Over the period of thirty years, United States Lines had three distinct periods reflected in cap badge design: United States Shipping Board management, Paul W. Chapman acquisition, and International Merchantile Marine ownership. Each period saw numerous designs as corporate identity and personnel shifted: from operating in the shadow of European liners, becoming a wartime organization, and finally positioning itself as the pre-eminent American trans-Atlantic passenger service.

USSB Years: 1921-1929

1921-1922

From 1921 through 1922, there is a distinct absence of photographs of the crews of United States Shipping Board (USSB) ships assigned to United States Lines. With no photographs, a study is unable to be made of their uniform insignia. However, a tantalizing clue regarding insignia comes in the form of a news item from December 1922:

The Marine Journal, December 23, 1922, p. 26.

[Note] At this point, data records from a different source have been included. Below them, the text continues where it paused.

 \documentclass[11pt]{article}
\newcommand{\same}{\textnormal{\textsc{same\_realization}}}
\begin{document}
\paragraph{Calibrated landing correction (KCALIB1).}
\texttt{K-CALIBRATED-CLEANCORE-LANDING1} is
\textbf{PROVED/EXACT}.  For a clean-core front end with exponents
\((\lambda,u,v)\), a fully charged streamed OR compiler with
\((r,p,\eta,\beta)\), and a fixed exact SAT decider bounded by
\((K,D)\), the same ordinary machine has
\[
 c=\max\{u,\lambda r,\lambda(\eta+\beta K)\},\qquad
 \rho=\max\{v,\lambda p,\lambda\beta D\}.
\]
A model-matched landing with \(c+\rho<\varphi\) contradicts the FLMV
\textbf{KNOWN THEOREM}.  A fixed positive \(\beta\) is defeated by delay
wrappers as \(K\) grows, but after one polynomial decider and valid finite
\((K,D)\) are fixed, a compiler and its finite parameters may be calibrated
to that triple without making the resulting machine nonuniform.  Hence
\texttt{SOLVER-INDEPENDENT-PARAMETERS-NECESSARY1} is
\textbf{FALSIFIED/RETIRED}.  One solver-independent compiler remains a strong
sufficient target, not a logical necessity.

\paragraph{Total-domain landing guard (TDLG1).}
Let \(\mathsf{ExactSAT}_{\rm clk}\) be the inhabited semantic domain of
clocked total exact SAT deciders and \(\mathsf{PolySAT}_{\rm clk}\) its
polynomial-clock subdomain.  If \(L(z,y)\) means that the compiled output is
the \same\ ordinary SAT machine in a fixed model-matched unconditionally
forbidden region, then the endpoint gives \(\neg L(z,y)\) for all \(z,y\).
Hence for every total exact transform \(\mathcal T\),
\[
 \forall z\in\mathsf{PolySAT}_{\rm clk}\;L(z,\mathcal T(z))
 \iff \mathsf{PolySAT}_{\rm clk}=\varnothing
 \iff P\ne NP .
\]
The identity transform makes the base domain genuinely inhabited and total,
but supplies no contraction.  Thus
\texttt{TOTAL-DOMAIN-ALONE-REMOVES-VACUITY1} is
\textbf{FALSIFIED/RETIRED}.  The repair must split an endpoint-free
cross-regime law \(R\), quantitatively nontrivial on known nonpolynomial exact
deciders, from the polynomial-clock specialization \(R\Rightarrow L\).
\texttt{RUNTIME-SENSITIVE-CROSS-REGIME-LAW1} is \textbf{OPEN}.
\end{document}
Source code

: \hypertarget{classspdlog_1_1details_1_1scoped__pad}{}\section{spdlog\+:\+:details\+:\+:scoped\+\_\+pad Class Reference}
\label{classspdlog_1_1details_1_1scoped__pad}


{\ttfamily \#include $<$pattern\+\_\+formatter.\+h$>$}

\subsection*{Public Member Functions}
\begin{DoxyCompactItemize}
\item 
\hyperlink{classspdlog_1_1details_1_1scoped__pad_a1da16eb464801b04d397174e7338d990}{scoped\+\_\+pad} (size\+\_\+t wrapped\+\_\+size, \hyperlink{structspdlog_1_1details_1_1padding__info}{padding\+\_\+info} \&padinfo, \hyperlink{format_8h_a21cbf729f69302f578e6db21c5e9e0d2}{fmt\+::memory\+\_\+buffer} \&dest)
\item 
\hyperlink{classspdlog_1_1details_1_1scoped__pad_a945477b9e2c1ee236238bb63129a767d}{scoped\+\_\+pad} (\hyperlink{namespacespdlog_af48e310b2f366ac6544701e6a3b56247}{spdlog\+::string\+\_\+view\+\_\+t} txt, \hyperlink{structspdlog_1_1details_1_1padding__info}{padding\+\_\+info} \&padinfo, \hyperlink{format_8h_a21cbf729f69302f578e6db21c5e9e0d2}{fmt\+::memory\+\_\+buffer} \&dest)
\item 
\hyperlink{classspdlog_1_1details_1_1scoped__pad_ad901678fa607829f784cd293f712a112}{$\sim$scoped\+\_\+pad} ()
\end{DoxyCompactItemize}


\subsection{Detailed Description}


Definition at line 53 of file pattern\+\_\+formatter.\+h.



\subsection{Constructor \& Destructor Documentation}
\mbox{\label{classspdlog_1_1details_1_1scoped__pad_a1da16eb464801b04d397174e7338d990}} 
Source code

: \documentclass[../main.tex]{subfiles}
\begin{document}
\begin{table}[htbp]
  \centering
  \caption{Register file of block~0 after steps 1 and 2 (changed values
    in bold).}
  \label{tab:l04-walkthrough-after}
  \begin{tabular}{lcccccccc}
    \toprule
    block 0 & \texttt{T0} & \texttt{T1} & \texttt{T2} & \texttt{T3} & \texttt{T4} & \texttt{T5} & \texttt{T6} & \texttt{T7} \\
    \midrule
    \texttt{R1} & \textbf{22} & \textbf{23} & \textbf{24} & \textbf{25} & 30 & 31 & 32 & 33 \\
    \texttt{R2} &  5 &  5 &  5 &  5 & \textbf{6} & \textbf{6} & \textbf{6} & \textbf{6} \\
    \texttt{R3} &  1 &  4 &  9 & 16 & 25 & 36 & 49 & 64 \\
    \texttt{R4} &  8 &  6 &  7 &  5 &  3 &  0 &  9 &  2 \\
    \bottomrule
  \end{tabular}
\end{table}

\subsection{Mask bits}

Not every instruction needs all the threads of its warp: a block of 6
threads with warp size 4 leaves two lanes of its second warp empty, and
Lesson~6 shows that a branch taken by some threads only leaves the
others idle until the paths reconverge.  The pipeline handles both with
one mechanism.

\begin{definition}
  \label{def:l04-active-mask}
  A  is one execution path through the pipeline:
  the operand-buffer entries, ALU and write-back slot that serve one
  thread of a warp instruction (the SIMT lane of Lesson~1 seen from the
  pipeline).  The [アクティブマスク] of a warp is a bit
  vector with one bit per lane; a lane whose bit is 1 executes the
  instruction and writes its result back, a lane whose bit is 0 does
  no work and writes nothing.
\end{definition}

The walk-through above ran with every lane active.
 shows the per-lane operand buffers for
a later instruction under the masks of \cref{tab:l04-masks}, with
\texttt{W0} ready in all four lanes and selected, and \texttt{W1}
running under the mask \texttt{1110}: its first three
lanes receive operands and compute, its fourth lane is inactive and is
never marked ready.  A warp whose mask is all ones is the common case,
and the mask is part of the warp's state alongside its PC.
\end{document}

This indicates that the ships themselves were to fly the house flags of their operators and the government insignia was to be removed from their stacks (funnels); although USL was exempt – USSB issued the line its own house flag in September 1921. Up to this point, ship officers most probably wore the insignia of their respective employers; at this time, Moore & McCormack Co., Roosevelt Steamship Co., Inc., and United American Lines, Inc. acted as the managing operators of USL for USSB. Their management did not last long; in 1922 United American Lines abandoned the scheme to form their own, competing North Atlantic route. By March 1923, the remainder of the operators left USSB alone to operate the Line. By April 1923, with the entry of SS Leviathan into the USL fleet, did the Line adopt a unique livery.

April 1923 – May 1923

The cap badges worn by United States Lines mariners eventually followed the trends of the greater international maritime establishment, with design embellishments endemic to the United States and particularly to the company itself, but it started out as an outlier.  The first cap badge appeared a priori.  Its overall dimensions are greater than any other cap badge of the period and its central element was a stylistic innovation. Whereas all other U.S. maritime firms may be using cap badges with flags, USL decidedly did not. From April 1923 until May 1923, Captain Herbert Hartley is noted wearing the following:

ca. 1923, Cap Badge, United States Lines Officer.
Captain Herbert Hartley, May 1923.

June 1923 – 1927

At the time of the SS Leviathan’s maiden voyage on 4 July 1923, the cap badge took another design shift – the central eagle element was reduced and behind it were two angled flagstaffs with the USL house flag fluttering downward and two pairs of anchor crowns and flukes below. The overall construction was quite large for the period. The central eagle element became the logo for uniform buttons and was used on ship stationery. The new cap badge rarely found its way off of the uniform cap.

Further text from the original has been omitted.